## What you are asked to do
Look at the data below and print exactly the lines from its first line through the line with "When the kernel density or"; the pictures stay out of the copy.

[Stored items]
Content starts

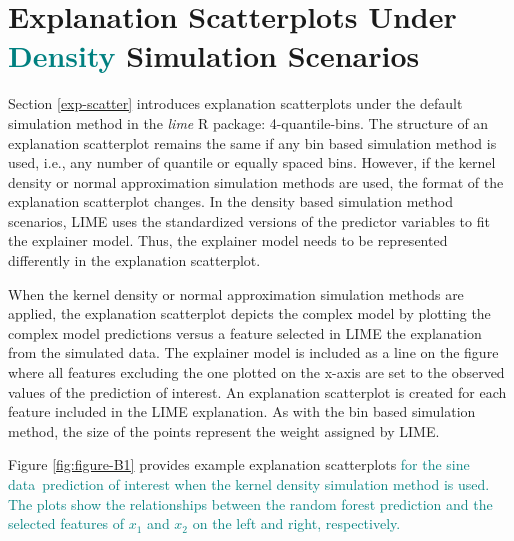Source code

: \documentclass[AMS,STIX2COL]{WileyNJD-v2}\usepackage[]{graphicx}\usepackage[]{color}
\newcommand{\kge}[1]{\textcolor{teal}{#1}}
\newcommand{\data}{sine data}
\renewcommand{\sout}[1]{\unskip}
\begin{document}
\section{Explanation Scatterplots Under \sout{Other} \kge{Density} Simulation Scenarios} \label{exp-scatter_plus}

Section \ref{exp-scatter} introduces explanation scatterplots under the default simulation method in the \emph{lime} R package: 4-quantile-bins. The structure of an explanation scatterplot remains the same if any bin based simulation method is used, i.e., any number of quantile or equally spaced bins. However, if the kernel density or normal approximation simulation methods are used, the format of the explanation scatterplot changes. In the density based simulation method scenarios, LIME uses the standardized versions of the predictor variables to fit the explainer model. Thus, the explainer model needs to be represented differently in the explanation scatterplot.

When the kernel density or normal approximation simulation methods are applied, the explanation scatterplot depicts the complex model by plotting the complex model predictions versus a feature selected in LIME the explanation from the simulated data. The explainer model is included as a line on the figure where all features excluding the one plotted on the x-axis are set to the observed values of the prediction of interest. An explanation scatterplot is created for each feature included in the LIME explanation. As with the bin based simulation method, the size of the points represent the weight assigned by LIME.

Figure \ref{fig:figure-B1} provides example explanation scatterplots \kge{for the \data \ prediction of interest when the kernel density simulation method is used. The plots show the relationships between the random forest prediction and the selected features of $x_1$ and $x_2$ on the left and right, respectively.} \sout{for each feature in the default LIME explanation obtained using the kernel density simulation method for the \data \ prediction of interest.} \sout{Figure \ref{fig:figure-F5} includes explanation scatterplots for the explanations generated using kernel density simulation for the bullet example cases M and NM discussed in Section \ref{bullet-assess-ex}.}
\end{document}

Content ends

## Answer to this problem
Source code

: \documentclass[AMS,STIX2COL]{WileyNJD-v2}\usepackage[]{graphicx}\usepackage[]{color}
\newcommand{\kge}[1]{\textcolor{teal}{#1}}
\newcommand{\data}{sine data}
\renewcommand{\sout}[1]{\unskip}
\begin{document}
\section{Explanation Scatterplots Under \sout{Other} \kge{Density} Simulation Scenarios} \label{exp-scatter_plus}

Section \ref{exp-scatter} introduces explanation scatterplots under the default simulation method in the \emph{lime} R package: 4-quantile-bins. The structure of an explanation scatterplot remains the same if any bin based simulation method is used, i.e., any number of quantile or equally spaced bins. However, if the kernel density or normal approximation simulation methods are used, the format of the explanation scatterplot changes. In the density based simulation method scenarios, LIME uses the standardized versions of the predictor variables to fit the explainer model. Thus, the explainer model needs to be represented differently in the explanation scatterplot.

When the kernel density or normal approximation simulation methods are applied, the explanation scatterplot depicts the complex model by plotting the complex model predictions versus a feature selected in LIME the explanation from the simulated data. The explainer model is included as a line on the figure where all features excluding the one plotted on the x-axis are set to the observed values of the prediction of interest. An explanation scatterplot is created for each feature included in the LIME explanation. As with the bin based simulation method, the size of the points represent the weight assigned by LIME.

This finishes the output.